I would like every record below transcribed exactly as it is.

* Data records:
┄┄┄┄┄┄┄┄┄┄┄┄┄┄┄┄┄┄┄┄

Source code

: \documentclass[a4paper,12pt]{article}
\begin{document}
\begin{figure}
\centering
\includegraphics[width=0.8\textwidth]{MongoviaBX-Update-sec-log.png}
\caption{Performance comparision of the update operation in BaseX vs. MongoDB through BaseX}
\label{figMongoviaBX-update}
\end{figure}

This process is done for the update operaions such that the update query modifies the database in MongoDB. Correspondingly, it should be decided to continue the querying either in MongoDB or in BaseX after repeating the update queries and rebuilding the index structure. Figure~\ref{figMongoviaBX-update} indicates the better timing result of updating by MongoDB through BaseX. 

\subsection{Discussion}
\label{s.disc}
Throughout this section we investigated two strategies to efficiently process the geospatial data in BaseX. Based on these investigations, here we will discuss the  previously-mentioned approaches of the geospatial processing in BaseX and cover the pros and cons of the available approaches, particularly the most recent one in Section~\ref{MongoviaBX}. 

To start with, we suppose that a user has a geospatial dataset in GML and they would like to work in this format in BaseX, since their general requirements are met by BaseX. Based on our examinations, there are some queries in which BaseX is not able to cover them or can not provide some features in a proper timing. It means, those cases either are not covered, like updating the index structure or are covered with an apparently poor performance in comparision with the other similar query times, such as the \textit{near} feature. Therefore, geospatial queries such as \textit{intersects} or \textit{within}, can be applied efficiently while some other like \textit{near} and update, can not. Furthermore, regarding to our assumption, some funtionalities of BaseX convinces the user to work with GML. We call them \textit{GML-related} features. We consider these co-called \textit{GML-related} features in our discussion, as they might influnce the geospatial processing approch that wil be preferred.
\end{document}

┄┄┄┄┄┄┄┄┄┄┄┄┄┄┄┄┄┄┄┄

* ANSWER TO THIS EXERCISE:
Source code

: \documentclass[a4paper,12pt]{article}
\begin{document}
\begin{figure}
\centering
\includegraphics[width=0.8\textwidth]{MongoviaBX-Update-sec-log.png}
\caption{Performance comparision of the update operation in BaseX vs. MongoDB through BaseX}
\label{figMongoviaBX-update}
\end{figure}

This process is done for the update operaions such that the update query modifies the database in MongoDB. Correspondingly, it should be decided to continue the querying either in MongoDB or in BaseX after repeating the update queries and rebuilding the index structure. Figure~\ref{figMongoviaBX-update} indicates the better timing result of updating by MongoDB through BaseX. 

\subsection{Discussion}
\label{s.disc}
Throughout this section we investigated two strategies to efficiently process the geospatial data in BaseX. Based on these investigations, here we will discuss the  previously-mentioned approaches of the geospatial processing in BaseX and cover the pros and cons of the available approaches, particularly the most recent one in Section~\ref{MongoviaBX}. 

To start with, we suppose that a user has a geospatial dataset in GML and they would like to work in this format in BaseX, since their general requirements are met by BaseX. Based on our examinations, there are some queries in which BaseX is not able to cover them or can not provide some features in a proper timing. It means, those cases either are not covered, like updating the index structure or are covered with an apparently poor performance in comparision with the other similar query times, such as the \textit{near} feature. Therefore, geospatial queries such as \textit{intersects} or \textit{within}, can be applied efficiently while some other like \textit{near} and update, can not. Furthermore, regarding to our assumption, some funtionalities of BaseX convinces the user to work with GML. We call them \textit{GML-related} features. We consider these co-called \textit{GML-related} features in our discussion, as they might influnce the geospatial processing approch that wil be preferred.
\end{document}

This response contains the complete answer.